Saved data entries

========================

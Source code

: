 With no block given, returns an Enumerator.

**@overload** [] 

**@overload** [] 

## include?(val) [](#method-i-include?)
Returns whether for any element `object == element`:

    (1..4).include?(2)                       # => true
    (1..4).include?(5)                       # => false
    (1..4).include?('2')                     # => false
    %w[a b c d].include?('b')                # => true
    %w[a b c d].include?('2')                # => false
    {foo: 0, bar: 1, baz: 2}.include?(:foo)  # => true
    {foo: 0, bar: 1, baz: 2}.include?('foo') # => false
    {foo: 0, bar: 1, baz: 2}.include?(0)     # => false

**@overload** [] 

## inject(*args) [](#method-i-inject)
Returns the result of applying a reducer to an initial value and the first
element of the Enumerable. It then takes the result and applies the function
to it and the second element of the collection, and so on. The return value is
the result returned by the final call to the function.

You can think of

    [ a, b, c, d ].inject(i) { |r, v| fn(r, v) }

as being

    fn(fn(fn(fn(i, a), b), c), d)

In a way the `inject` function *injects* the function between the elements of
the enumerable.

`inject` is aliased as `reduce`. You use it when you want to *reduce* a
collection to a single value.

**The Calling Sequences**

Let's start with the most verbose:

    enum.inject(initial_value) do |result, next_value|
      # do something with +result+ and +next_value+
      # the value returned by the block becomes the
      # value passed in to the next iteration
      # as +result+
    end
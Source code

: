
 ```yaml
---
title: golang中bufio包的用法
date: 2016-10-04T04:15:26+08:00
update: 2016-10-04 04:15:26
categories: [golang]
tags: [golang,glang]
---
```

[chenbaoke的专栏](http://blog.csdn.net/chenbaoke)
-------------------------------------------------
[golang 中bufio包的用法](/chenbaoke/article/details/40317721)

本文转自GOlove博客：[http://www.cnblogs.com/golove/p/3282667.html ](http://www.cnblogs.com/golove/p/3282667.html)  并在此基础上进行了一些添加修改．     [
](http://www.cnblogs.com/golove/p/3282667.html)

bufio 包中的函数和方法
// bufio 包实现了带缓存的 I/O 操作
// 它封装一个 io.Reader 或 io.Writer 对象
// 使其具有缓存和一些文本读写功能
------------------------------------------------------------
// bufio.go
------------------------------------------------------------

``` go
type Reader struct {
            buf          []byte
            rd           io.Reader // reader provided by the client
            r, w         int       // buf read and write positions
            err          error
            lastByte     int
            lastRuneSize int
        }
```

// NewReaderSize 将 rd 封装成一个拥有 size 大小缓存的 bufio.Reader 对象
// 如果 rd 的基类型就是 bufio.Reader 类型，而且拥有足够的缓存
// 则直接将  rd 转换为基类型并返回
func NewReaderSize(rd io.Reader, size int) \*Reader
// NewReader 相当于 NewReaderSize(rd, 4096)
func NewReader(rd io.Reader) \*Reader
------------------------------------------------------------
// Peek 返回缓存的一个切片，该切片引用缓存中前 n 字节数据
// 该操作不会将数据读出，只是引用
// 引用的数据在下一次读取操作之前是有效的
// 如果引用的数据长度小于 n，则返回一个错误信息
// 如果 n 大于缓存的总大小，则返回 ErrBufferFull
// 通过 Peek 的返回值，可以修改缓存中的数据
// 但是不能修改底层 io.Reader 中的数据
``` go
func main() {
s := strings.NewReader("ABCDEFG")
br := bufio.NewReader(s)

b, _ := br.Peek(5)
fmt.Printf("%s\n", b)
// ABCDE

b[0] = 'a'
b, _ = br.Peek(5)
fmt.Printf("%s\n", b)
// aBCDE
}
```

========================

Problem to work on ->
Transcribe the records. Keep every word exactly as it stands.

Answer to the problem ->
Source code

: With no block given, returns an Enumerator.

**@overload** [] 

**@overload** [] 

## include?(val) [](#method-i-include?)
Returns whether for any element `object == element`:

    (1..4).include?(2)                       # => true
    (1..4).include?(5)                       # => false
    (1..4).include?('2')                     # => false
    %w[a b c d].include?('b')                # => true
    %w[a b c d].include?('2')                # => false
    {foo: 0, bar: 1, baz: 2}.include?(:foo)  # => true
    {foo: 0, bar: 1, baz: 2}.include?('foo') # => false
    {foo: 0, bar: 1, baz: 2}.include?(0)     # => false

**@overload** [] 

## inject(*args) [](#method-i-inject)
Returns the result of applying a reducer to an initial value and the first
element of the Enumerable. It then takes the result and applies the function
to it and the second element of the collection, and so on. The return value is
the result returned by the final call to the function.

You can think of

    [ a, b, c, d ].inject(i) { |r, v| fn(r, v) }

as being

    fn(fn(fn(fn(i, a), b), c), d)

In a way the `inject` function *injects* the function between the elements of
the enumerable.

`inject` is aliased as `reduce`. You use it when you want to *reduce* a
collection to a single value.

**The Calling Sequences**

Let's start with the most verbose:

    enum.inject(initial_value) do |result, next_value|
      # do something with +result+ and +next_value+
      # the value returned by the block becomes the
      # value passed in to the next iteration
      # as +result+
    end
Source code

:
 ```yaml
---
title: golang中bufio包的用法
date: 2016-10-04T04:15:26+08:00
update: 2016-10-04 04:15:26
categories: [golang]
tags: [golang,glang]
---
```

[chenbaoke的专栏](http://blog.csdn.net/chenbaoke)
-------------------------------------------------
[golang 中bufio包的用法](/chenbaoke/article/details/40317721)

本文转自GOlove博客：[http://www.cnblogs.com/golove/p/3282667.html ](http://www.cnblogs.com/golove/p/3282667.html)  并在此基础上进行了一些添加修改．     [
](http://www.cnblogs.com/golove/p/3282667.html)

bufio 包中的函数和方法
// bufio 包实现了带缓存的 I/O 操作
// 它封装一个 io.Reader 或 io.Writer 对象
// 使其具有缓存和一些文本读写功能
------------------------------------------------------------
// bufio.go
------------------------------------------------------------

``` go
type Reader struct {
            buf          []byte
            rd           io.Reader // reader provided by the client
            r, w         int       // buf read and write positions
            err          error
            lastByte     int
            lastRuneSize int
        }
```

// NewReaderSize 将 rd 封装成一个拥有 size 大小缓存的 bufio.Reader 对象
// 如果 rd 的基类型就是 bufio.Reader 类型，而且拥有足够的缓存
// 则直接将  rd 转换为基类型并返回
func NewReaderSize(rd io.Reader, size int) \*Reader
// NewReader 相当于 NewReaderSize(rd, 4096)
func NewReader(rd io.Reader) \*Reader
------------------------------------------------------------
// Peek 返回缓存的一个切片，该切片引用缓存中前 n 字节数据
// 该操作不会将数据读出，只是引用
// 引用的数据在下一次读取操作之前是有效的
// 如果引用的数据长度小于 n，则返回一个错误信息
// 如果 n 大于缓存的总大小，则返回 ErrBufferFull
// 通过 Peek 的返回值，可以修改缓存中的数据
// 但是不能修改底层 io.Reader 中的数据
``` go
func main() {
s := strings.NewReader("ABCDEFG")
br := bufio.NewReader(s)

b, _ := br.Peek(5)
fmt.Printf("%s\n", b)
// ABCDE

b[0] = 'a'
b, _ = br.Peek(5)
fmt.Printf("%s\n", b)
// aBCDE
}
```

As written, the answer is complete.